* _Data records_:
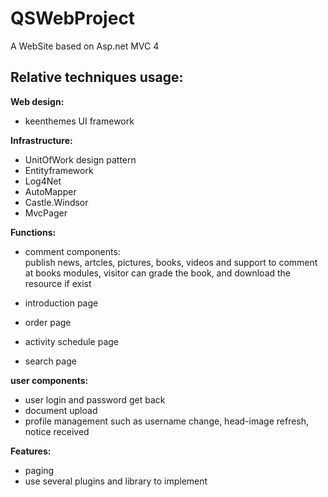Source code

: QSWebProject
==============
A WebSite based on Asp.net MVC 4  

Relative techniques usage:
--------------

__Web design:__  
* keenthemes UI framework  

__Infrastructure:__  
* UnitOfWork design pattern  
* Entityframework  
* Log4Net  
* AutoMapper  
* Castle.Windsor
* MvcPager

__Functions:__  
* comment components:  
publish news, artcles, pictures, books, videos and support to comment  
at books modules, visitor can grade the book, and download the resource if exist

* introduction page  
* order page  
* activity schedule page  
* search page  

__user components:__  
* user login and password get back  
* document upload  
* profile management such as username change, head-image refresh, notice received  

__Features:__  
* paging  
* use several plugins and library to implement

* _Work task_:
Set down the records again verbatim, with no pictures.

* _Task response_:
Source code

: QSWebProject
==============
A WebSite based on Asp.net MVC 4  

Relative techniques usage:
--------------

__Web design:__  
* keenthemes UI framework  

__Infrastructure:__  
* UnitOfWork design pattern  
* Entityframework  
* Log4Net  
* AutoMapper  
* Castle.Windsor
* MvcPager

__Functions:__  
* comment components:  
publish news, artcles, pictures, books, videos and support to comment  
at books modules, visitor can grade the book, and download the resource if exist

* introduction page  
* order page  
* activity schedule page  
* search page  

__user components:__  
* user login and password get back  
* document upload  
* profile management such as username change, head-image refresh, notice received  

__Features:__  
* paging  
* use several plugins and library to implement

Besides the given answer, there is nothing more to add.